* WHAT TO DO:
For the data below, please report each line where the word "allowed" is found.

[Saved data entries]
____________________
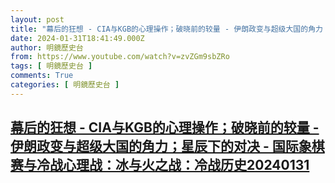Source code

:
 ```yaml
---
layout: post
title: "幕后的狂想 - CIA与KGB的心理操作；破晓前的较量 - 伊朗政变与超级大国的角力；星辰下的对决 - 国际象棋赛与冷战心理战：冰与火之战：冷战历史20240131"
date: 2024-01-31T18:41:49.000Z
author: 明鏡歷史台
from: https://www.youtube.com/watch?v=zvZGm9sbZRo
tags: [ 明鏡歷史台 ]
comments: True
categories: [ 明鏡歷史台 ]
---
```

<!--1706726509000-->
[幕后的狂想 - CIA与KGB的心理操作；破晓前的较量 - 伊朗政变与超级大国的角力；星辰下的对决 - 国际象棋赛与冷战心理战：冰与火之战：冷战历史20240131](https://www.youtube.com/watch?v=zvZGm9sbZRo)
------

<div>

</div>
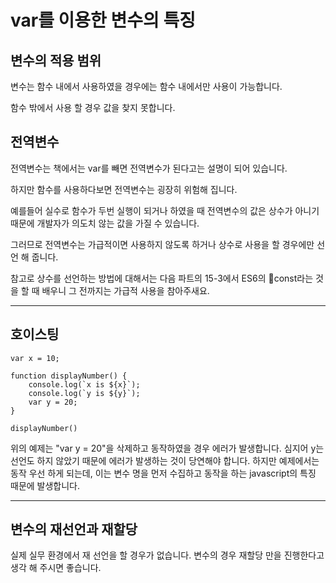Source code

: # var를 이용한 변수의 특징

## 변수의 적용 범위
변수는 함수 내에서 사용하였을 경우에는 함수 내에서만 사용이 가능합니다.

함수 밖에서 사용 할 경우 값을 찾지 못합니다.

## 전역변수
전역변수는 책에서는 var를 빼면 전역변수가 된다고는 설명이 되어 있습니다.

하지만 함수를 사용하다보면 전역변수는 굉장히 위험해 집니다.

예를들어 실수로 함수가 두번 실행이 되거나 하였을 때 전역변수의 값은 상수가 아니기 때문에 개발자가 의도치 않는 값을 가질 수 있습니다.

그러므로 전역변수는 가급적이면 사용하지 않도록 하거나 상수로 사용을 할 경우에만 선언 해 줍니다.

참고로 상수를 선언하는 방법에 대해서는 다음 파트의 15-3에서 ES6의 const라는 것을 할 때 배우니 그 전까지는 가급적 사용을 참아주새요.

---

## 호이스팅

```
var x = 10;

function displayNumber() {
    console.log(`x is ${x}`);
    console.log(`y is ${y}`);
    var y = 20;
}

displayNumber()
```
위의 예제는 "var y = 20"을 삭제하고 동작하였을 경우 에러가 발생합니다. 심지어 y는 선언도 하지 않았기 때문에 에러가 발생하는 것이 당연해야 합니다.
하지만 예제에서는 동작 우선 하게 되는데, 이는 변수 명을 먼저 수집하고 동작을 하는 javascript의 특징 때문에 발생합니다.

---

## 변수의 재선언과 재할당

실제 실무 환경에서 재 선언을 할 경우가 없습니다. 변수의 경우 재할당 만을 진행한다고 생각 해 주시면 좋습니다.
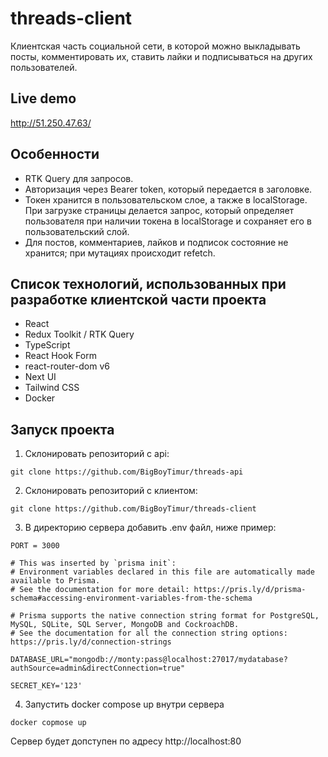# threads-client
Клиентская часть социальной сети, в которой можно выкладывать посты, комментировать их, ставить лайки и подписываться на других пользователей.

## Live demo
http://51.250.47.63/

## Особенности
- RTK Query для запросов.
- Авторизация через Bearer token, который передается в заголовке.
- Токен хранится в пользовательском слое, а также в localStorage. При загрузке страницы делается запрос, который определяет пользователя при наличии токена в localStorage и сохраняет его в пользовательский слой.
- Для постов, комментариев, лайков и подписок состояние не хранится; при мутациях происходит refetch.

## Список технологий, использованных при разработке клиентской части проекта
- React
- Redux Toolkit / RTK Query
- TypeScript
- React Hook Form
- react-router-dom v6
- Next UI
- Tailwind CSS
- Docker

## Запуск проекта
1. Склонировать репозиторий с api:
```
git clone https://github.com/BigBoyTimur/threads-api
```
2. Склонировать репозиторий с клиентом:
```
git clone https://github.com/BigBoyTimur/threads-client
```
3. В директорию сервера добавить .env файл, ниже пример:
```
PORT = 3000

# This was inserted by `prisma init`:
# Environment variables declared in this file are automatically made available to Prisma.
# See the documentation for more detail: https://pris.ly/d/prisma-schema#accessing-environment-variables-from-the-schema

# Prisma supports the native connection string format for PostgreSQL, MySQL, SQLite, SQL Server, MongoDB and CockroachDB.
# See the documentation for all the connection string options: https://pris.ly/d/connection-strings

DATABASE_URL="mongodb://monty:pass@localhost:27017/mydatabase?authSource=admin&directConnection=true"

SECRET_KEY='123'
```
4. Запустить docker compose up внутри сервера
```
docker copmose up
```
Сервер будет допступен по адресу http://localhost:80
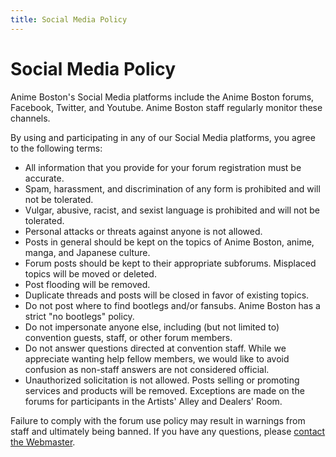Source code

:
 ```yaml
---
title: Social Media Policy
---
```

# Social Media Policy

Anime Boston's Social Media platforms include the Anime Boston forums, Facebook, Twitter, and Youtube. Anime Boston staff regularly monitor these channels.

By using and participating in any of our Social Media platforms, you agree to the following terms:
* All information that you provide for your forum registration must be accurate.
* Spam, harassment, and discrimination of any form is prohibited and will not be tolerated.
* Vulgar, abusive, racist, and sexist language is prohibited and will not be tolerated.
* Personal attacks or threats against anyone is not allowed.
* Posts in general should be kept on the topics of Anime Boston, anime, manga, and Japanese culture.
* Forum posts should be kept to their appropriate subforums. Misplaced topics will be moved or deleted.
* Post flooding will be removed.
* Duplicate threads and posts will be closed in favor of existing topics.
* Do not post where to find bootlegs and/or fansubs. Anime Boston has a strict "no bootlegs" policy.
* Do not impersonate anyone else, including (but not limited to) convention guests, staff, or other forum members.
* Do not answer questions directed at convention staff. While we appreciate wanting help fellow members, we would like to avoid confusion as non-staff answers are not considered official.
* Unauthorized solicitation is not allowed. Posts selling or promoting services and products will be removed. Exceptions are made on the forums for participants in the Artists' Alley and Dealers' Room.

Failure to comply with the forum use policy may result in warnings from staff and ultimately being banned. If you have any questions, please [contact the Webmaster](/coninfo/contact/68).

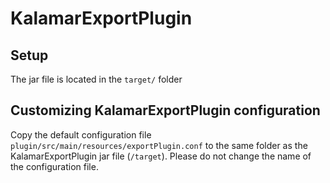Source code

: # KalamarExportPlugin

## Setup

The jar file is located in the ```target/``` folder

## Customizing KalamarExportPlugin configuration

Copy the default  configuration file ```plugin/src/main/resources/exportPlugin.conf``` to the same  folder as the KalamarExportPlugin jar file  (```/target```). Please do not change the name of the configuration file.
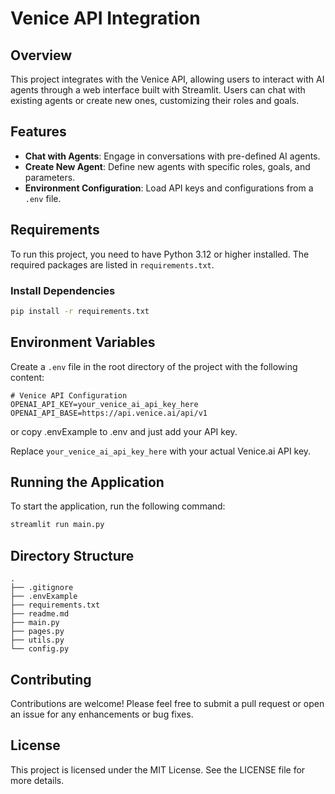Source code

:# Venice API Integration

## Overview
This project integrates with the Venice API, allowing users to interact with AI agents through a web interface built with Streamlit. Users can chat with existing agents or create new ones, customizing their roles and goals.

## Features
- **Chat with Agents**: Engage in conversations with pre-defined AI agents.
- **Create New Agent**: Define new agents with specific roles, goals, and parameters.
- **Environment Configuration**: Load API keys and configurations from a `.env` file.

## Requirements
To run this project, you need to have Python 3.12 or higher installed. The required packages are listed in `requirements.txt`.

### Install Dependencies
```bash
pip install -r requirements.txt
```

## Environment Variables
Create a `.env` file in the root directory of the project with the following content:

```
# Venice API Configuration 
OPENAI_API_KEY=your_venice_ai_api_key_here
OPENAI_API_BASE=https://api.venice.ai/api/v1
```

or copy .envExample to .env and just add your API key.

Replace `your_venice_ai_api_key_here` with your actual Venice.ai API key.

## Running the Application
To start the application, run the following command:

```bash
streamlit run main.py
```


## Directory Structure
```
.
├── .gitignore
├── .envExample
├── requirements.txt
├── readme.md
├── main.py
├── pages.py
├── utils.py
└── config.py
```

## Contributing
Contributions are welcome! Please feel free to submit a pull request or open an issue for any enhancements or bug fixes.

## License
This project is licensed under the MIT License. See the LICENSE file for more details.
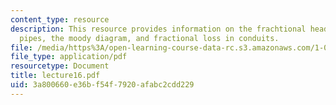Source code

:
 ```yaml
---
content_type: resource
description: This resource provides information on the frachtional head loss in circular
  pipes, the moody diagram, and fractional loss in conduits.
file: /media/https%3A/open-learning-course-data-rc.s3.amazonaws.com/1-060-engineering-mechanics-ii-spring-2006/3a800660e36bf54f7920afabc2cdd229_lecture16.pdf
file_type: application/pdf
resourcetype: Document
title: lecture16.pdf
uid: 3a800660-e36b-f54f-7920-afabc2cdd229
---
```


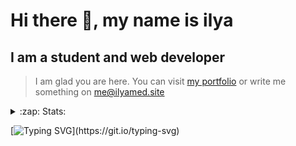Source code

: # Hi there 👋, my name is ilya
## I am a student and web developer
<!-- ![I am a student and web developer](https://i.pinimg.com/originals/b9/ba/44/b9ba446cca2bb06ff1a8d49fd46581ed.jpg) -->

>I am glad you are here. You can visit [my portfolio](https://ilyamed.site/) or write me something on me@ilyamed.site 

<!-- - 🔭 I’m currently working on some pet projects
- 🤔 I’m looking for help with design...
- 🥅 2022 Goals: Find a job
- 💬 Ask me about my favourite movies 
 -->
 
<details>
  <summary>:zap: Stats:</summary>
<p><!-- https://github.com/anmol098/waka-readme-stats -->
  
![Profile Views](https://komarev.com/ghpvc/?username=Terro216&color=blueviolet)

<!--START_SECTION:waka-->
![Code Time](http://img.shields.io/badge/Code%20Time-448%20hrs%2044%20mins-blue)

**🐱 My GitHub Data** 

> 🏆 471 Contributions in the Year 2022
 > 
> 📦 128.5 kB Used in GitHub's Storage 
 > 
> 💼 Opted to Hire
 > 
> 📜 14 Public Repositories 
 > 
> 🔑 2 Private Repositories  
 > 
**I'm a Night 🦉** 

```text
🌞 Morning    31 commits     █░░░░░░░░░░░░░░░░░░░░░░░░   6.33% 
🌆 Daytime    85 commits     ████░░░░░░░░░░░░░░░░░░░░░   17.35% 
🌃 Evening    211 commits    ██████████░░░░░░░░░░░░░░░   43.06% 
🌙 Night      163 commits    ████████░░░░░░░░░░░░░░░░░   33.27%

```


📊 **This Week I Spent My Time On** 

```text
⌚︎ Time Zone: Europe/Moscow

💬 Programming Languages: 
JavaScript               3 hrs 19 mins       █████████████░░░░░░░░░░░░   53.12% 
SCSS                     2 hrs 52 mins       ███████████░░░░░░░░░░░░░░   45.89% 
JSON                     3 mins              ░░░░░░░░░░░░░░░░░░░░░░░░░   0.98%

🔥 Editors: 
VS Code                  6 hrs 15 mins       █████████████████████████   100.0%

🐱‍💻 Projects: 
ITLab-Projects-Front     6 hrs 15 mins       █████████████████████████   100.0%

```


 Last Updated on 15/08/2022 18:50:22 UTC
<!--END_SECTION:waka-->
  
![GitHub stats](https://github-readme-stats.vercel.app/api?username=Terro216&show_icons=true&theme=darcula)  
</p>
</details>

[![Typing SVG](https://readme-typing-svg.herokuapp.com?color=%23204829&duration=7000&lines=Wake+up%2C+Neo...)](https://git.io/typing-svg)
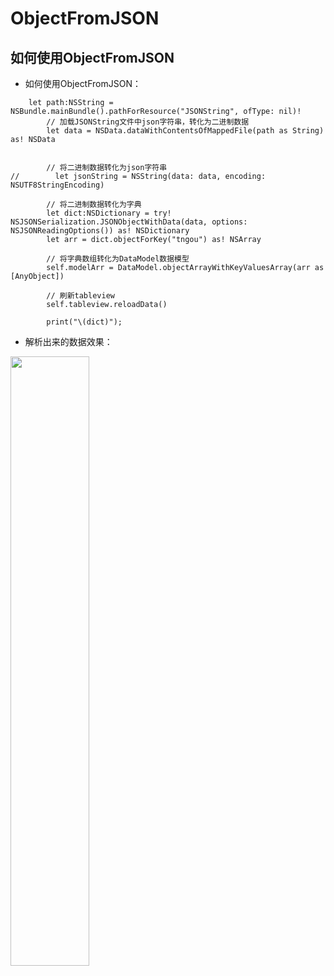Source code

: # ObjectFromJSON

## <a id="如何使用ObjectFromJSON"></a>如何使用ObjectFromJSON
* 如何使用ObjectFromJSON：
```objc
	let path:NSString = NSBundle.mainBundle().pathForResource("JSONString", ofType: nil)!
        // 加载JSONString文件中json字符串，转化为二进制数据
        let data = NSData.dataWithContentsOfMappedFile(path as String) as! NSData
        
        
        // 将二进制数据转化为json字符串
//        let jsonString = NSString(data: data, encoding: NSUTF8StringEncoding)
        
        // 将二进制数据转化为字典
        let dict:NSDictionary = try!  NSJSONSerialization.JSONObjectWithData(data, options: NSJSONReadingOptions()) as! NSDictionary
        let arr = dict.objectForKey("tngou") as! NSArray
        
        // 将字典数组转化为DataModel数据模型
        self.modelArr = DataModel.objectArrayWithKeyValuesArray(arr as [AnyObject])
        
        // 刷新tableview
        self.tableview.reloadData()
        
        print("\(dict)");
```

* 解析出来的数据效果：

<img src="http://a3.qpic.cn/psb?/V12PCdgi42tvjF/sLxD4ZWsvsFHZiXG9fIQthJZ6FxaIrbpCM5Ew24R6XA!/b/dFoBAAAAAAAA&ek=1&kp=1&pt=0&bo=gAJwBAAAAAABB9Y!&sce=0-12-12&rf=viewer_4" width="50%" height="50%">
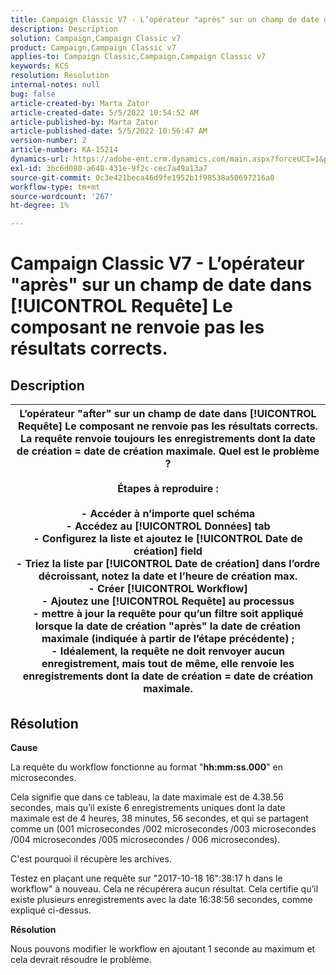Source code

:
 ```yaml
---
title: Campaign Classic V7 - L’opérateur "après" sur un champ de date dans [!UICONTROL Requête] Le composant ne renvoie pas les résultats corrects.
description: Description
solution: Campaign,Campaign Classic v7
product: Campaign,Campaign Classic v7
applies-to: Campaign Classic,Campaign,Campaign Classic v7
keywords: KCS
resolution: Resolution
internal-notes: null
bug: false
article-created-by: Marta Zator
article-created-date: 5/5/2022 10:54:52 AM
article-published-by: Marta Zator
article-published-date: 5/5/2022 10:56:47 AM
version-number: 2
article-number: KA-15214
dynamics-url: https://adobe-ent.crm.dynamics.com/main.aspx?forceUCI=1&pagetype=entityrecord&etn=knowledgearticle&id=2279a3c8-61cc-ec11-a7b5-6045bd00dbbc
exl-id: 3bc6d080-a648-431e-9f2c-cec7a49a13a7
source-git-commit: 0c3e421beca46d9fe1952b1f98538a50697216a0
workflow-type: tm+mt
source-wordcount: '267'
ht-degree: 1%

---
```


# Campaign Classic V7 - L’opérateur &quot;après&quot; sur un champ de date dans [!UICONTROL Requête] Le composant ne renvoie pas les résultats corrects.

## Description



| L’opérateur &quot;after&quot; sur un champ de date dans [!UICONTROL Requête] Le composant ne renvoie pas les résultats corrects. La requête renvoie toujours les enregistrements dont la date de création = date de création maximale. Quel est le problème ?<br><br><b>Étapes à reproduire :</b><br><br>  - Accéder à n’importe quel schéma<br>  - Accédez au [!UICONTROL Données] tab<br>  - Configurez la liste et ajoutez le [!UICONTROL Date de création] field<br>  - Triez la liste par [!UICONTROL Date de création] dans l’ordre décroissant, notez la date et l’heure de création max.<br>  - Créer [!UICONTROL Workflow]<br>  - Ajoutez une [!UICONTROL Requête] au processus<br>  - mettre à jour la requête pour qu’un filtre soit appliqué lorsque la date de création &quot;après&quot; la date de création maximale (indiquée à partir de l’étape précédente) ;<br>  - Idéalement, la requête ne doit renvoyer aucun enregistrement, mais tout de même, elle renvoie les enregistrements dont la date de création = date de création maximale. |
| --- |



## Résolution


<b>Cause</b>

La requête du workflow fonctionne au format &quot;<b>hh:mm:ss.000</b>&quot; en microsecondes.

Cela signifie que dans ce tableau, la date maximale est de 4.38.56 secondes, mais qu’il existe 6 enregistrements uniques dont la date maximale est de 4 heures, 38 minutes, 56 secondes, et qui se partagent comme un (001 microsecondes /002 microsecondes /003 microsecondes /004 microsecondes /005 microsecondes / 006 microsecondes).

C&#39;est pourquoi il récupère les archives.

Testez en plaçant une requête sur &quot;2017-10-18 16&quot;:38:17 h dans le workflow&quot; à nouveau. Cela ne récupérera aucun résultat. Cela certifie qu’il existe plusieurs enregistrements avec la date 16:38:56 secondes, comme expliqué ci-dessus.

<b>Résolution</b>

Nous pouvons modifier le workflow en ajoutant 1 seconde au maximum et cela devrait résoudre le problème.
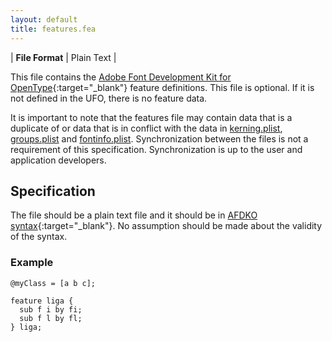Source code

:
 ```yaml
---
layout: default
title: features.fea
---
```


| **File Format** | Plain Text |

This file contains the [Adobe Font Development Kit for OpenType]{:target="_blank"} feature definitions. This file is optional. If it is not defined in the UFO, there is no feature data.

It is important to note that the features file may contain data that is a duplicate of or data that is in conflict with the data in [kerning.plist], [groups.plist] and [fontinfo.plist]. Synchronization between the files is not a requirement of this specification. Synchronization is up to the user and application developers.

## Specification

The file should be a plain text file and it should be in [AFDKO syntax]{:target="_blank"}. No assumption should be made about the validity of the syntax.

### Example

```fea
@myClass = [a b c];

feature liga {
  sub f i by fi;
  sub f l by fl;
} liga;
```


  [Adobe Font Development Kit for OpenType]: http://www.adobe.com/devnet/opentype/afdko/
  [AFDKO syntax]: http://www.adobe.com/devnet/opentype/afdko/topic_feature_file_syntax.html
  [kerning.plist]: ../kerning.html
  [groups.plist]: ../groups.html
  [fontinfo.plist]: ../fontinfo.html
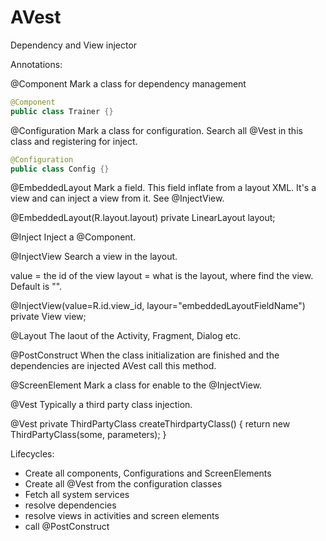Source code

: AVest
=====
Dependency and View injector

Annotations:

@Component
Mark a class for dependency management
```java
@Component
public class Trainer {}
```

@Configuration
Mark a class for configuration.
Search all @Vest in this class and registering for inject.

```java
@Configuration
public class Config {}
```

@EmbeddedLayout
Mark a field. This field inflate from a layout XML. It's a view and can inject a view from it. See @InjectView.

@EmbeddedLayout(R.layout.layout)
private LinearLayout layout;

@Inject
Inject a @Component.

@InjectView
Search a view in the layout.

value = the id of the view
layout = what is the layout, where find the view. Default is "".

@InjectView(value=R.id.view_id, layour="embeddedLayoutFieldName")
private View view;

@Layout
The laout of the Activity, Fragment, Dialog etc.

@PostConstruct
When the class initialization are finished  and the dependencies are injected AVest call this method.

@ScreenElement
Mark a class for enable to the @InjectView.

@Vest
Typically a third party class injection.

@Vest
private ThirdPartyClass createThirdpartyClass() {
	return new ThirdPartyClass(some, parameters);
}

Lifecycles:
* Create all components, Configurations and ScreenElements
* Create all @Vest from the configuration classes
* Fetch all system services
* resolve dependencies
* resolve views in activities and screen elements
* call @PostConstruct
____________________
* RESULT:
* Personal attacks or threats against anyone is not allowed.
* Unauthorized solicitation is not allowed. Posts selling or promoting services and products will be removed. Exceptions are made on the forums for participants in the Artists' Alley and Dealers' Room.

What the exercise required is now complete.